**What you need to do**: Set down exactly the lines of the records from the top to the line containing "a hiding operator with a variable $w_2"; include both.

**Provided records**:

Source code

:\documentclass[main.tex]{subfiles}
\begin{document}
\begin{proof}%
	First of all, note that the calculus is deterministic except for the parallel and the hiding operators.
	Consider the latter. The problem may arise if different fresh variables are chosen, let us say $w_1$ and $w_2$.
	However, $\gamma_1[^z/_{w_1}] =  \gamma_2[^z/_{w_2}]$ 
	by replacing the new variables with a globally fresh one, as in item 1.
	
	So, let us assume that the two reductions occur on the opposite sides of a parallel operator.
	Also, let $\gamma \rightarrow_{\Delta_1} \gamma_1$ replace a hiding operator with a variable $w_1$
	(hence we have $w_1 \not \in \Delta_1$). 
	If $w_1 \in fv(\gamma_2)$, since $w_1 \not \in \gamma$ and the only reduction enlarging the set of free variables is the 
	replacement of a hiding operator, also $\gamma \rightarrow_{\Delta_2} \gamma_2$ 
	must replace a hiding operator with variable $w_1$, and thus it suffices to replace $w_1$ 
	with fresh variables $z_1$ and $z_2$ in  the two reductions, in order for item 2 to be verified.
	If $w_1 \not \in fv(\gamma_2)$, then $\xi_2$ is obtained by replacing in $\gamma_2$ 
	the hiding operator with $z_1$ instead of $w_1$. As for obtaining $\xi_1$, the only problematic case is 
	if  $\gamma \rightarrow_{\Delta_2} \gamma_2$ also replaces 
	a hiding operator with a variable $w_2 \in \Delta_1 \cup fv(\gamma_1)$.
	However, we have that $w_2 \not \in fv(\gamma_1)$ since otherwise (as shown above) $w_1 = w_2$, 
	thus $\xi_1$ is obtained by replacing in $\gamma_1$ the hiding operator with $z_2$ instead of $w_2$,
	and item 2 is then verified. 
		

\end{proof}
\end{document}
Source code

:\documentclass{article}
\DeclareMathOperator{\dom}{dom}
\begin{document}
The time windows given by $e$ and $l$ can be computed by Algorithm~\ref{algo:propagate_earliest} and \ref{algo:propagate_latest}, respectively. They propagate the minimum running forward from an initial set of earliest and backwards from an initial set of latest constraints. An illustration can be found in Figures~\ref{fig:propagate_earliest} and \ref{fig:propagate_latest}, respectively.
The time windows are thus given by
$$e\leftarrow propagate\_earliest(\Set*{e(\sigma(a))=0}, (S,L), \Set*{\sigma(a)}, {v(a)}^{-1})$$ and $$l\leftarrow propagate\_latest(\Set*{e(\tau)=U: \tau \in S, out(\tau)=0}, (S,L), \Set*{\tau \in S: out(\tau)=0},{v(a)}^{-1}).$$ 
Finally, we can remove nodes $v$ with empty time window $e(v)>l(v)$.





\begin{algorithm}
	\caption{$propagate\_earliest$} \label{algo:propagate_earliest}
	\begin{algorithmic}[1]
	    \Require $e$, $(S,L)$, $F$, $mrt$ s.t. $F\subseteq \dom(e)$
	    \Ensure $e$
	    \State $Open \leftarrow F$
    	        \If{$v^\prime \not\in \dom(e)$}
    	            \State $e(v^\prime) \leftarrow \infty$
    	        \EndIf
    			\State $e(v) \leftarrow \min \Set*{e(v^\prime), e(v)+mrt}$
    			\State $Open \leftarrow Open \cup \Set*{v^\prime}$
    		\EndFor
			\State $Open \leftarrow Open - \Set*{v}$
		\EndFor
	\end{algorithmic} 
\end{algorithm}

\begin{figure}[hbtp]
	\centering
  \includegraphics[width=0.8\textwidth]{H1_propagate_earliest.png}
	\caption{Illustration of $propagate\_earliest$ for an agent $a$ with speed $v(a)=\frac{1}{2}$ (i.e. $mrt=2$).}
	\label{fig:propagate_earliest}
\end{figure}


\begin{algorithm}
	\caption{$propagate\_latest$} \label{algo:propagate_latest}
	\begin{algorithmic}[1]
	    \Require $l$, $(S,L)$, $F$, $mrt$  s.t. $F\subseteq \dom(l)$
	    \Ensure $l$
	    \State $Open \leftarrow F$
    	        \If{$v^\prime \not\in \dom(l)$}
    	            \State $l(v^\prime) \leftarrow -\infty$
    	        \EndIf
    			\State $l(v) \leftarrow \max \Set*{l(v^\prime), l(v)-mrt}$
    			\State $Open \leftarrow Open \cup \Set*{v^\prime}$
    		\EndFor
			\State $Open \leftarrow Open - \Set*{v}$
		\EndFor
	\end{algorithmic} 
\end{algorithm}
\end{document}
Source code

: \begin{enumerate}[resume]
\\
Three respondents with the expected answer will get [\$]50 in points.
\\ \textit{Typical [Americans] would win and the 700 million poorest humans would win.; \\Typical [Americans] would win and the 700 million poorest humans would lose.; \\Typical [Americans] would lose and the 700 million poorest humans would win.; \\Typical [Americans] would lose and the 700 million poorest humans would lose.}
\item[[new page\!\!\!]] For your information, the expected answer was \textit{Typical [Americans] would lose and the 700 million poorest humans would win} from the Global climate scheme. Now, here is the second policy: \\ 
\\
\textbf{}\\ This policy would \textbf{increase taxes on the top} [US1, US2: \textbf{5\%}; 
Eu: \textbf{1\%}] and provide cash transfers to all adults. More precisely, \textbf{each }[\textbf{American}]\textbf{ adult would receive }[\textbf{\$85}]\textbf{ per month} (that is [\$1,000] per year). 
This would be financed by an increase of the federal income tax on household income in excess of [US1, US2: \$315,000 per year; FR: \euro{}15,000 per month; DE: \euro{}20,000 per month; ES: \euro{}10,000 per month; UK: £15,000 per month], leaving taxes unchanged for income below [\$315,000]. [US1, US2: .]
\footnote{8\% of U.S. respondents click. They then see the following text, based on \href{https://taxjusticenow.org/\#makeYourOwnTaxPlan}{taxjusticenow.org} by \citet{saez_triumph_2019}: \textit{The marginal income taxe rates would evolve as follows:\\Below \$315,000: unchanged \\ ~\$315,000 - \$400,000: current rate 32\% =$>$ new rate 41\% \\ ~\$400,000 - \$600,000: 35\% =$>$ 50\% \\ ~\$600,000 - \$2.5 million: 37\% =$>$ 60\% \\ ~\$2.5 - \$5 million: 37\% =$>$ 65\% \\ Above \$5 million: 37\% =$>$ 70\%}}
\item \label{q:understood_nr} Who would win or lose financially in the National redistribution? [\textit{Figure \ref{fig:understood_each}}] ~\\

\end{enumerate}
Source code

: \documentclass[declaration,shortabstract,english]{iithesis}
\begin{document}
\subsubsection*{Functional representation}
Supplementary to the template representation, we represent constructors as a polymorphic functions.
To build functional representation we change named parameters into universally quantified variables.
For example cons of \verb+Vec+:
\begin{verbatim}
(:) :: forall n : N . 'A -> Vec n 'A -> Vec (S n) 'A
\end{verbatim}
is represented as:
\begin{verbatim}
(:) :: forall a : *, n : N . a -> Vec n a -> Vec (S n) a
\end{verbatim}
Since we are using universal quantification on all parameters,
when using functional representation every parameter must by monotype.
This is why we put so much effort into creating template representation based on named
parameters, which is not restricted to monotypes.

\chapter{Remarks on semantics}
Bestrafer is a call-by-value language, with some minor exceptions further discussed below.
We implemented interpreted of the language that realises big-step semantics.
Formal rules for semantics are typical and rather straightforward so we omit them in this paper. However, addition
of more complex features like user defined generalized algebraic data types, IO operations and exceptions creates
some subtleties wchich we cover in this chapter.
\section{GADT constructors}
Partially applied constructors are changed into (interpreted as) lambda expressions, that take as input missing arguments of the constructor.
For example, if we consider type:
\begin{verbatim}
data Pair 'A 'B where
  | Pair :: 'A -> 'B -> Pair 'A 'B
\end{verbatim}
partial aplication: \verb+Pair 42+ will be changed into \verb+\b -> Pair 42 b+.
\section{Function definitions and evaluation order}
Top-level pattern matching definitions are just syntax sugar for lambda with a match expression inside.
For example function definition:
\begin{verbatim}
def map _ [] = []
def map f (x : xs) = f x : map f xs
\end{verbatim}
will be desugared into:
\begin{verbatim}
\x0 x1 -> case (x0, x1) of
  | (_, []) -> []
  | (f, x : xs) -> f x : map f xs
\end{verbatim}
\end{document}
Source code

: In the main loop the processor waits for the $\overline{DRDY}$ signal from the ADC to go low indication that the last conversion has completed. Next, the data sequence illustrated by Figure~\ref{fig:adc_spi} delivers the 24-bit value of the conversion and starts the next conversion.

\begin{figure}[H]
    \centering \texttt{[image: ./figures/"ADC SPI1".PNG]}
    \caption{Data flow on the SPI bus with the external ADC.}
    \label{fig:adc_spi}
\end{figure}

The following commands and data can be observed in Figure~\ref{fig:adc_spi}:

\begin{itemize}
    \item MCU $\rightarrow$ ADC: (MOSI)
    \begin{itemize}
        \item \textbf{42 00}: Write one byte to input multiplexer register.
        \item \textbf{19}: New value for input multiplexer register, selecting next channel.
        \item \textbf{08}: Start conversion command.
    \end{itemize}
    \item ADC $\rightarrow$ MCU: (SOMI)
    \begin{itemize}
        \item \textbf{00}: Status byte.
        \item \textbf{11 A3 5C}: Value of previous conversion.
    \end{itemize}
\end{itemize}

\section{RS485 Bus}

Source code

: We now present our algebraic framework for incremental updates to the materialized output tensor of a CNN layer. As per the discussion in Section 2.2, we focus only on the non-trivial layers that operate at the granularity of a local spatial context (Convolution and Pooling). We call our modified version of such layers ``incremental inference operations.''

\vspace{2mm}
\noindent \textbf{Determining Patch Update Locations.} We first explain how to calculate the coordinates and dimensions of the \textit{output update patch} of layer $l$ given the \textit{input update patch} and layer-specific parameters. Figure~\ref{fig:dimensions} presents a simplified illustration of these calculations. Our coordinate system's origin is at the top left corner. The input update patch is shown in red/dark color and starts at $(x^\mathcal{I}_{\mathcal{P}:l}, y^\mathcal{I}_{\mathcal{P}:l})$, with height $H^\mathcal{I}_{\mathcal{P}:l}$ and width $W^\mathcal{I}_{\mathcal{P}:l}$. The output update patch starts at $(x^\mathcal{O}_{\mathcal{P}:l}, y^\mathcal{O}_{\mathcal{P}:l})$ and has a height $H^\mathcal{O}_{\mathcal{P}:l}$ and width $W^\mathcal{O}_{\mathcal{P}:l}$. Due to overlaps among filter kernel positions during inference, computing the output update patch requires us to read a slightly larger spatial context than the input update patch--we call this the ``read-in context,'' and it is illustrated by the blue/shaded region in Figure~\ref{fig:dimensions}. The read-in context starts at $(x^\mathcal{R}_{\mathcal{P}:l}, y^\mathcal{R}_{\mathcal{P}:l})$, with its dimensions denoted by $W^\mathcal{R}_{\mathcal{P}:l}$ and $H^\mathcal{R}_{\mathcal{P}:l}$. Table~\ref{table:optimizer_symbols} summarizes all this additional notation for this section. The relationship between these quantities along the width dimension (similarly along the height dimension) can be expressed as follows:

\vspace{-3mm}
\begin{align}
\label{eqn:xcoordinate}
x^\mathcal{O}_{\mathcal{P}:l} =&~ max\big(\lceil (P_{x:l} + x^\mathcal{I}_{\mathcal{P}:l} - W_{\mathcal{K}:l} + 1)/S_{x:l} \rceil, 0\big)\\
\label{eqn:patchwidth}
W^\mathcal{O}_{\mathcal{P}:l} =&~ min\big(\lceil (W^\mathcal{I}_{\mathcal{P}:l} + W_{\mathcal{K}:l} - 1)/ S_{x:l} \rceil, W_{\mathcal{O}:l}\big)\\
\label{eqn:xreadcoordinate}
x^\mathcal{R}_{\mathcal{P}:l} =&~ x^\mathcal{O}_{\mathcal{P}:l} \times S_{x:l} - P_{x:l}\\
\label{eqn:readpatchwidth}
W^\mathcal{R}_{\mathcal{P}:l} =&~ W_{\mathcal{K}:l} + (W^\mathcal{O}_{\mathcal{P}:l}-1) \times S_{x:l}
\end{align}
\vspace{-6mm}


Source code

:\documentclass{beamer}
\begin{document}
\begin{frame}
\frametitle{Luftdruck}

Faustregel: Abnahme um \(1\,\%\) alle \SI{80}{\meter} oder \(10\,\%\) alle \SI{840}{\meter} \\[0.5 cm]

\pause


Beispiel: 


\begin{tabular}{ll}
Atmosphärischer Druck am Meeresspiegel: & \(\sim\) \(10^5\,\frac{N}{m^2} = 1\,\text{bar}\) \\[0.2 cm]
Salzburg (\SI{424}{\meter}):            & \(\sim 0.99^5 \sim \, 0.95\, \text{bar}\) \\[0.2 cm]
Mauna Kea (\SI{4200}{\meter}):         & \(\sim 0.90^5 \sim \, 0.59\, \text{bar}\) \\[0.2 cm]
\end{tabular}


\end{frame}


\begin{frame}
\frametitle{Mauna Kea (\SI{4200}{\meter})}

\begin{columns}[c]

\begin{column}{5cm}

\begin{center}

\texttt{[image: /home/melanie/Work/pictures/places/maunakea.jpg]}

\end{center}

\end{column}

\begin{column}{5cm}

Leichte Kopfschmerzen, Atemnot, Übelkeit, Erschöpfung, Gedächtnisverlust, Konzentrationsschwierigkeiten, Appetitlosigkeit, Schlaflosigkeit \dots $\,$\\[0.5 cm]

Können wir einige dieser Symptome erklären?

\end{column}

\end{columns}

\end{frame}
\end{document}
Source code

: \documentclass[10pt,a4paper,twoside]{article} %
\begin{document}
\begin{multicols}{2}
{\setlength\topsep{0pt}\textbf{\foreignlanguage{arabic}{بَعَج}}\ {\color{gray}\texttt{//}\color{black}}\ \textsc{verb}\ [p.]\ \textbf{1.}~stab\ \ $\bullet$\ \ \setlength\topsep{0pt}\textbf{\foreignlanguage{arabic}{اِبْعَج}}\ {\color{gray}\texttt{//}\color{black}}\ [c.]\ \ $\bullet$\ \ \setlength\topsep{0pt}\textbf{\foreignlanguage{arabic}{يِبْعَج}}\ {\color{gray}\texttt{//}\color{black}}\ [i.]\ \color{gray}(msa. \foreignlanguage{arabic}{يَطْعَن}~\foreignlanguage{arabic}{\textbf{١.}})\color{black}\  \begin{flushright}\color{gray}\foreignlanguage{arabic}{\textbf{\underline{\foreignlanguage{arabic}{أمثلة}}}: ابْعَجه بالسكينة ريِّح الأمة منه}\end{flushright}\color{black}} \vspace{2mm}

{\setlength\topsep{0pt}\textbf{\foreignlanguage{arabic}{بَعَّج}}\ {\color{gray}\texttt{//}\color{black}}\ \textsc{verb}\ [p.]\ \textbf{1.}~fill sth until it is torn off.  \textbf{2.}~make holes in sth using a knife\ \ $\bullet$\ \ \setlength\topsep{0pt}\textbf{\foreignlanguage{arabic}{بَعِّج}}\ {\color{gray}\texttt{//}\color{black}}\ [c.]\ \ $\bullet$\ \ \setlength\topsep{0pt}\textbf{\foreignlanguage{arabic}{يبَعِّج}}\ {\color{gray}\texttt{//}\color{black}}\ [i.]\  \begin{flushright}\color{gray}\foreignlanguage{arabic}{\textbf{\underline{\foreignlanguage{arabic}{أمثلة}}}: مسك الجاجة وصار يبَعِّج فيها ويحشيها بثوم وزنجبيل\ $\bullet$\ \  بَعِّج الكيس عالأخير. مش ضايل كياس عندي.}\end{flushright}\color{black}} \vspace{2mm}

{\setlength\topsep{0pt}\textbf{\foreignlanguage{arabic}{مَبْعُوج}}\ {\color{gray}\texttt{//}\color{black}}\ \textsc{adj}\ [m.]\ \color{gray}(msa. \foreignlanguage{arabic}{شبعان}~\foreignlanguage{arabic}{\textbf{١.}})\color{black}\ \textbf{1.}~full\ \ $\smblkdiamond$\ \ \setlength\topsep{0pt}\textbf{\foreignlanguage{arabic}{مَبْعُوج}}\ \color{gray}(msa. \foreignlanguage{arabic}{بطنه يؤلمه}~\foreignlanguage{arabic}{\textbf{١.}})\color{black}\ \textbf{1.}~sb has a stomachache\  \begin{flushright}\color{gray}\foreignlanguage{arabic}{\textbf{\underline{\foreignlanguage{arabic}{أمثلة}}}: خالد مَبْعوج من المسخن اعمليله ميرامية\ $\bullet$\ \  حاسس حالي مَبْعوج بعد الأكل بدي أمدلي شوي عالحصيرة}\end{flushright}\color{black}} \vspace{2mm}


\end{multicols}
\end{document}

**Result for this task**:
Source code

:\documentclass[main.tex]{subfiles}
\begin{document}
\begin{proof}%
	First of all, note that the calculus is deterministic except for the parallel and the hiding operators.
	Consider the latter. The problem may arise if different fresh variables are chosen, let us say $w_1$ and $w_2$.
	However, $\gamma_1[^z/_{w_1}] =  \gamma_2[^z/_{w_2}]$ 
	by replacing the new variables with a globally fresh one, as in item 1.
	
	So, let us assume that the two reductions occur on the opposite sides of a parallel operator.
	Also, let $\gamma \rightarrow_{\Delta_1} \gamma_1$ replace a hiding operator with a variable $w_1$
	(hence we have $w_1 \not \in \Delta_1$). 
	If $w_1 \in fv(\gamma_2)$, since $w_1 \not \in \gamma$ and the only reduction enlarging the set of free variables is the 
	replacement of a hiding operator, also $\gamma \rightarrow_{\Delta_2} \gamma_2$ 
	must replace a hiding operator with variable $w_1$, and thus it suffices to replace $w_1$ 
	with fresh variables $z_1$ and $z_2$ in  the two reductions, in order for item 2 to be verified.
	If $w_1 \not \in fv(\gamma_2)$, then $\xi_2$ is obtained by replacing in $\gamma_2$ 
	the hiding operator with $z_1$ instead of $w_1$. As for obtaining $\xi_1$, the only problematic case is 
	if  $\gamma \rightarrow_{\Delta_2} \gamma_2$ also replaces 
	a hiding operator with a variable $w_2 \in \Delta_1 \cup fv(\gamma_1)$.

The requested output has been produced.